Apparently the term "use it or lose it" applies well to me - for someone who played piano for 14+ years, I remember shockingly little which has become painfully obvious now that the kids are learning to play. They too begged to learn the piano and it took awhile before we agreed to it. KC has, for the most part done, pretty okay with this. He's not in love with it, but generally knows that if he puts in the time, he can move on to something more fun once he's finished, and he likes learning some new songs he's heard from his friends or on Spotify. QS is not having any of that. 15 minutes of practice time regularly takes us 45+ minutes and is miserable for all parties. We haven't let them give up yet, largely because I apparently share my mom's same masochistic desire for the kids to learn committment and discipline and my husband believes it'll be a good foundation for any future musical instrument they may learn, but god, it has been painful.



I started reading Adam Grant's Hidden Potential recently, and he brought up that there's a big difference in deliberate practice versus deliberate play and that in the latter, it's not about adding gimmicks to tedious tasks but "actually redesigning the task itself to make it both motivating and developmental." Kinda makes sense - when I tell myself I have to do something (like say try to be disciplined about writing each week), I have a really hard time doing it, but when I can get myself to the "I want to..." stage, it's a lot easier.

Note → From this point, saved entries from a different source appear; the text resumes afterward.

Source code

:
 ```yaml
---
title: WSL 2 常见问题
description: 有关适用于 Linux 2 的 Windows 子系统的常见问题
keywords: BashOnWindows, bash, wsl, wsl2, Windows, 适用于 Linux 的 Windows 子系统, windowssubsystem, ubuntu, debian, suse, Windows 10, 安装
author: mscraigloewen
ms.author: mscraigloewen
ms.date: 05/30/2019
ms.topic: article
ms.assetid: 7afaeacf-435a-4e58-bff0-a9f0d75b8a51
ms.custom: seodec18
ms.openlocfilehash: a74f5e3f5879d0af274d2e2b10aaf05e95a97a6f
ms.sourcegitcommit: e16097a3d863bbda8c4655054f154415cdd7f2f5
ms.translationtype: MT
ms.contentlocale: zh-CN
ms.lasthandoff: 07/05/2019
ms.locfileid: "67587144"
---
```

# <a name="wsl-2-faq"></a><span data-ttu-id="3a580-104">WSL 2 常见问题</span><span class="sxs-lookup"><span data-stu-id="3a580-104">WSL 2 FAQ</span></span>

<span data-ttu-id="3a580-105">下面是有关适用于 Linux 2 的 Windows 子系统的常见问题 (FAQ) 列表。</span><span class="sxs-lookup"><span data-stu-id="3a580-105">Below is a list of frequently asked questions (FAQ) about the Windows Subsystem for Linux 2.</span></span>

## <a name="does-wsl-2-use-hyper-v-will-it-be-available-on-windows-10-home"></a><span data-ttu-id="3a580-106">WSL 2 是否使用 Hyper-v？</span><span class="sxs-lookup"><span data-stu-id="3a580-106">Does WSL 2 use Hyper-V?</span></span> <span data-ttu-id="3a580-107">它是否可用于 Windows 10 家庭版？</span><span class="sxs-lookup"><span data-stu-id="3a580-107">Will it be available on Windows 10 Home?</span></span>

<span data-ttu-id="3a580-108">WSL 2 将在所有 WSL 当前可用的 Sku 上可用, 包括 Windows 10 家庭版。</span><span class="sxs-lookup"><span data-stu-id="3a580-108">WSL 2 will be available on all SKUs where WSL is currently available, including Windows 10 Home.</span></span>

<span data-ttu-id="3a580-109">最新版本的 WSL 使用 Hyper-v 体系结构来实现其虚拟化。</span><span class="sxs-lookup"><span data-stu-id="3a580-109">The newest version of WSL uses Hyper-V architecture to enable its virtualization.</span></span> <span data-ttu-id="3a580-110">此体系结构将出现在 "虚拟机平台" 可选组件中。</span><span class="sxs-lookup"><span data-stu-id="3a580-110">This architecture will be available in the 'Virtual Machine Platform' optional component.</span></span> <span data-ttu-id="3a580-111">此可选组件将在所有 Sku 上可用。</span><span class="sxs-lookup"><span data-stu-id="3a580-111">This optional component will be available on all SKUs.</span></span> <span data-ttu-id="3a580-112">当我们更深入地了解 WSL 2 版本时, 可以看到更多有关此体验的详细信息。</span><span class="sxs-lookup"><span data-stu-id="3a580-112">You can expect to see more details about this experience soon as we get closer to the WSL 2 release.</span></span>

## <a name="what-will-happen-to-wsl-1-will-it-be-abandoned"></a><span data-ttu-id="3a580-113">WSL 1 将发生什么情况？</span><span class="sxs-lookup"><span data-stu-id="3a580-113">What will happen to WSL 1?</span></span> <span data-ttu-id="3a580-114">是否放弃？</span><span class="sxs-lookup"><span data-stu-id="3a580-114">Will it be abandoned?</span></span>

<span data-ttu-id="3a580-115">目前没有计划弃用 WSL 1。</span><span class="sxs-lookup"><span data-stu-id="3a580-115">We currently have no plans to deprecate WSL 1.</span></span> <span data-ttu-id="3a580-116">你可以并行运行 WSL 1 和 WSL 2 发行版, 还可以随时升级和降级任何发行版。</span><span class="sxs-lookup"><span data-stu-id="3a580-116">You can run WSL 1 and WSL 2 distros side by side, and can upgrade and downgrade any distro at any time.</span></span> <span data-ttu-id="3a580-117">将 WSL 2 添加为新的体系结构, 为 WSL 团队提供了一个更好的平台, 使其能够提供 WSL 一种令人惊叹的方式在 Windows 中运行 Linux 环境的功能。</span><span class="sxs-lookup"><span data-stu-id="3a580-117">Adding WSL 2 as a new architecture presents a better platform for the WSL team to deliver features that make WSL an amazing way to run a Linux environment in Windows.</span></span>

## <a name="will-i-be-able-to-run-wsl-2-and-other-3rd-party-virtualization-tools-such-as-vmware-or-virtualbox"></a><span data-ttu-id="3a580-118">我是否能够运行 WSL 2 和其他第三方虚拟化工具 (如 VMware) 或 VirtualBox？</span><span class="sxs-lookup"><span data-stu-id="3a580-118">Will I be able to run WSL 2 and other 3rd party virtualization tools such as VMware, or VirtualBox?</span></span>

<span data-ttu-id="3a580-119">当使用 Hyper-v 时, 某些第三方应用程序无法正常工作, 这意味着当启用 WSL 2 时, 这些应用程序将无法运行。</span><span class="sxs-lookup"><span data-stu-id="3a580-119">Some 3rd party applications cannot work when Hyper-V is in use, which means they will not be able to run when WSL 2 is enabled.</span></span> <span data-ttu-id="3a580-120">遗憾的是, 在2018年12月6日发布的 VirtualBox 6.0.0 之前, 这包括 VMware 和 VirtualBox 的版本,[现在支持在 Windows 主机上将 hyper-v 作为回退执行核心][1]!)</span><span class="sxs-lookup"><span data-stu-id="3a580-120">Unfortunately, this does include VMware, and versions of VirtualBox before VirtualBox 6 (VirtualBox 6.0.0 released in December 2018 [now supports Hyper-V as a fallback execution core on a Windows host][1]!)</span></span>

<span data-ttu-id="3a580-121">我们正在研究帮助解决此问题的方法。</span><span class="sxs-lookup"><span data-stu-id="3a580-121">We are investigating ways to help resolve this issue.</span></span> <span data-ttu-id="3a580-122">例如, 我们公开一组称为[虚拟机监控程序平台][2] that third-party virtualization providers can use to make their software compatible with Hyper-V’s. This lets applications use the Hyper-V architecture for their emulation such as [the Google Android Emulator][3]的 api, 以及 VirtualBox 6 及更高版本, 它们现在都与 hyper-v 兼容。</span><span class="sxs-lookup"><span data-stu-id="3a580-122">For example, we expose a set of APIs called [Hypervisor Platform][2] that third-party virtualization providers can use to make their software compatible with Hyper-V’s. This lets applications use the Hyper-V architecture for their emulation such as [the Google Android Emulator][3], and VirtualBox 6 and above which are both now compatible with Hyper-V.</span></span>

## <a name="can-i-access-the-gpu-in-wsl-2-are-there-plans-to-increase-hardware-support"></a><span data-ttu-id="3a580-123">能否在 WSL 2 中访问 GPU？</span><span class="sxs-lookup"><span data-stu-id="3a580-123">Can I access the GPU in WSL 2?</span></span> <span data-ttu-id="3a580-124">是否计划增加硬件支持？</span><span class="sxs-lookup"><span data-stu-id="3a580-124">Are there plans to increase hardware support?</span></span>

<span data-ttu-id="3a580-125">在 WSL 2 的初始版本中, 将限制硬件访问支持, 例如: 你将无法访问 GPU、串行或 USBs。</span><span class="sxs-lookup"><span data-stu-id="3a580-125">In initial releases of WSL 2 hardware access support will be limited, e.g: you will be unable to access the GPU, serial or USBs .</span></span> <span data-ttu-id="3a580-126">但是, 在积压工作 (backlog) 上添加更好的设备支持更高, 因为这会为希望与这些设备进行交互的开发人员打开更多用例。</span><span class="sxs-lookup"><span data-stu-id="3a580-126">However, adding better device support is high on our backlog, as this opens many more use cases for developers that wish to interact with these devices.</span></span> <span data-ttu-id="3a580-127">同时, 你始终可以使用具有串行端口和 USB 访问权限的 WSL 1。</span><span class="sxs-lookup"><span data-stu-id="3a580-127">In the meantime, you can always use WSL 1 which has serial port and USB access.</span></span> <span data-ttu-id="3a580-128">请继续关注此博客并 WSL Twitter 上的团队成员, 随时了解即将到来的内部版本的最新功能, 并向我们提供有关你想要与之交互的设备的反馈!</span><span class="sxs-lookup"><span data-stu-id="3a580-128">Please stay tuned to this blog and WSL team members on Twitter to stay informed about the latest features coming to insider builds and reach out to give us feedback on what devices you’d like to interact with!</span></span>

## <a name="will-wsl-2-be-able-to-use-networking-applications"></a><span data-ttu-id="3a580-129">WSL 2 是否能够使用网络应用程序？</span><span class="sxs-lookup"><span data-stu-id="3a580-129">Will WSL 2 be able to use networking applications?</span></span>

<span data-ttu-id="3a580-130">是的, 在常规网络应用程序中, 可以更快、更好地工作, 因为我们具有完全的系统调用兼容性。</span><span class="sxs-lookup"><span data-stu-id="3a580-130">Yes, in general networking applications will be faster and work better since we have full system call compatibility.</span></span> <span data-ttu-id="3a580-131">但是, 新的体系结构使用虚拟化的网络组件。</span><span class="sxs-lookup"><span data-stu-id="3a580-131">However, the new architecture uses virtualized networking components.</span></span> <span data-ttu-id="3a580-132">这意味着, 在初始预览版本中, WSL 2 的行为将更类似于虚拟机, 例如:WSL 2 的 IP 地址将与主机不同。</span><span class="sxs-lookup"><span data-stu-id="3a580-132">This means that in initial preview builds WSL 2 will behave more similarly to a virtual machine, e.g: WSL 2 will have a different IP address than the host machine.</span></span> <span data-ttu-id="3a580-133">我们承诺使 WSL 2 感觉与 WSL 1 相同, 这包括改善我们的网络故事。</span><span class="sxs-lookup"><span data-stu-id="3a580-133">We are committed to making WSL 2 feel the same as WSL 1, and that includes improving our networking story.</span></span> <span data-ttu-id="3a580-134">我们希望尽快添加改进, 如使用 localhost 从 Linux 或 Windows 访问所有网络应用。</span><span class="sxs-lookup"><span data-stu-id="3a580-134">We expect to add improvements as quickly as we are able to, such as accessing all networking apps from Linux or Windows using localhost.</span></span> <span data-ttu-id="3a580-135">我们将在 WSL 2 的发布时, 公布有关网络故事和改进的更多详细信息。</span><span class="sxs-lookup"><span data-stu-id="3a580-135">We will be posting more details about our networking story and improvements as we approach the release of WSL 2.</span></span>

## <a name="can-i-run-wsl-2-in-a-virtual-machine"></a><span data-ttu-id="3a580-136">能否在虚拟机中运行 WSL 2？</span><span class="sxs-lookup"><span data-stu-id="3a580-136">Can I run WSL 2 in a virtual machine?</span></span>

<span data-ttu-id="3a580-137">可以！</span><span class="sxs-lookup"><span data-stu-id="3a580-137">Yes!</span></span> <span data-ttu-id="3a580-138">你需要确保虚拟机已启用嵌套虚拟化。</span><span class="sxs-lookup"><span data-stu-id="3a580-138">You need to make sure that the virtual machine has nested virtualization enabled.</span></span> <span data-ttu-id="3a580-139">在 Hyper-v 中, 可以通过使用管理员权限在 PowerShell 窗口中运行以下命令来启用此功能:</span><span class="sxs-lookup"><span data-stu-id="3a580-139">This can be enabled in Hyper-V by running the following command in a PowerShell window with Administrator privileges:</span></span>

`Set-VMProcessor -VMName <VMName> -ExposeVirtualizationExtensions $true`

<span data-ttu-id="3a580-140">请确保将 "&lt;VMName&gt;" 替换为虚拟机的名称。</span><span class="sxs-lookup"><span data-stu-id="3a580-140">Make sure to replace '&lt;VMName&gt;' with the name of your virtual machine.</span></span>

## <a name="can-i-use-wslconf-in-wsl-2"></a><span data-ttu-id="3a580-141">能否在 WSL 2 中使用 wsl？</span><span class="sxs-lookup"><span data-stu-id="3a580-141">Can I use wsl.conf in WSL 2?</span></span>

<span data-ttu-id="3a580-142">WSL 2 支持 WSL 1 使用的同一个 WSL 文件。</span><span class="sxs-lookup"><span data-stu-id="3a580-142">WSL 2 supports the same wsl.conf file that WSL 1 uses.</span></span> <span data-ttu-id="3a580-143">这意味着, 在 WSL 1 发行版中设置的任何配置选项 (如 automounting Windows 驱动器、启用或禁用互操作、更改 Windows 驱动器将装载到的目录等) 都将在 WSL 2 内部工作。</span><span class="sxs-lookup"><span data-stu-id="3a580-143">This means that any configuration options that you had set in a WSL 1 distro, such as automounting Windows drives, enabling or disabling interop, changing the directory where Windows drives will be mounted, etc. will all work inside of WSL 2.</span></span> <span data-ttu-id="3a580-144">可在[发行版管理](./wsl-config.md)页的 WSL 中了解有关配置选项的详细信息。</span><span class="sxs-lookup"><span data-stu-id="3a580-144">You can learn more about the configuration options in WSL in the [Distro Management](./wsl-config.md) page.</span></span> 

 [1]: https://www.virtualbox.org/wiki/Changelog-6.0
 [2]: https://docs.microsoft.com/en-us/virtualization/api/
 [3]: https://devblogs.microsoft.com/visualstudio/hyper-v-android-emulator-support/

When KC had his surgery last year, I needed to test his eyes to check if they were healing properly and if he was getting better at perceiving depth. We also had to go through the monotonous task of testing him on his times table every day. That led to the creation of "Nerd Ball" - it literally is me chucking a rubber ball at his head to see if he can catch it before it hits him in the face while quizzing him on what 7X8 was. It's actually still one of his favorite games that he asks to play regularly. QS was a little put off for awhile that I didn't come up with a game for her (though we did create an addition/subtraction version of Nerd Ball). She finally got her own version this year when she was struggling to recognize the difference between quarters, dime, nickels and pennies and having to learn to count them for school. Definite signs of how the world has evolved and their lack of use/exposure has made this basic skill much more difficult to learn. Enter "Nerd Bank" - I pull a handful of coins out and she counts them up, and if she gets it right, she gets to add those coins to her piggybank. Bear in mind, the coins originated from her piggybank to start so I've managed to outsmart her there in thinking she's earning something new, but she really, really likes this game and will choose it over iPad time easily.


Still haven't figured out how to apply this to the piano yet (or my continuing to stall on an article I've been dragging my feet on for months) but let's add this to another one of those lessons that I have to teach my kids that I don't really want to learn myself.